In dem von Sportminister Pawel Kolobkow (48), dem sechsfachen Degen-Weltmeister und Einzel-Olympiasieger von 2000, sowie dem Chef des nationalen Olympischen und Paralympischen Komitees unterzeichneten Schreiben ist von "inakzeptablen Manipulationen im Anti-Doping-System" die Rede.

WADA-Chef Craig Reedie hatte diesen Brief bei der WADA-Versammlung in Montreal in der vergangenen Woche als den "ermutigendsten, den wie je erhielten" erwähnt.

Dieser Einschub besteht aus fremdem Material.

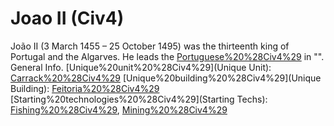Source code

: # Joao II (Civ4)

João II (3 March 1455 – 25 October 1495) was the thirteenth king of Portugal and the Algarves. He leads the [Portuguese%20%28Civ4%29](Portuguese) in "".
General Info.
[Unique%20unit%20%28Civ4%29](Unique Unit): [Carrack%20%28Civ4%29](Carrack)
[Unique%20building%20%28Civ4%29](Unique Building): [Feitoria%20%28Civ4%29](Feitoria)
[Starting%20technologies%20%28Civ4%29](Starting Techs): [Fishing%20%28Civ4%29](Fishing), [Mining%20%28Civ4%29](Mining)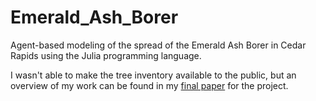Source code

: # Emerald_Ash_Borer
Agent-based modeling of the spread of the Emerald Ash Borer in Cedar Rapids using the Julia programming language.

I wasn't able to make the tree inventory available to the public, but an overview of my work can be found in my [final paper](./GEOG_3520_Project_Paper.pdf) for the project.
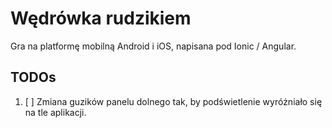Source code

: # Wędrówka rudzikiem

Gra na platformę mobilną Android i iOS, napisana pod Ionic / Angular.

## TODOs

1. [ ] Zmiana guzików panelu dolnego tak, by podświetlenie wyróżniało się na tle aplikacji.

Russland will die Aufhebung der Sperre seiner nationalen Anti-Doping-Agentur (RUSADA) durch die WADA erreichen.

"Die schwere Krise, die den russischen Sport betrifft, wurde durch inakzeptable Manipulationen durch das russische Anti-Doping-System verursacht und durch die Untersuchungen unter Führung der WADA aufgedeckt", schrieben die höchsten Sportpolitiker Russlands in dem der Sportzeitung "L'Equipe" vorliegenden Brief.

Mit dem Eingeständnis wurde ein wichtiger, von der WADA-Führung geforderter Punkt für eine Wiederanerkennung der RUSADA erfüllt. Ein weiterer ist die Erlaubnis, dem WADA-Personal Zutritt ins Anti-Doping-Labor in Moskau zu gewähren, in dem u.a. im Zuge der Olympischen Winterspiele 2014 in Sotschi in grossem Stil manipuliert worden war. Die WADA-Führung wird die neue Entwicklung am 14. Juni diskutieren.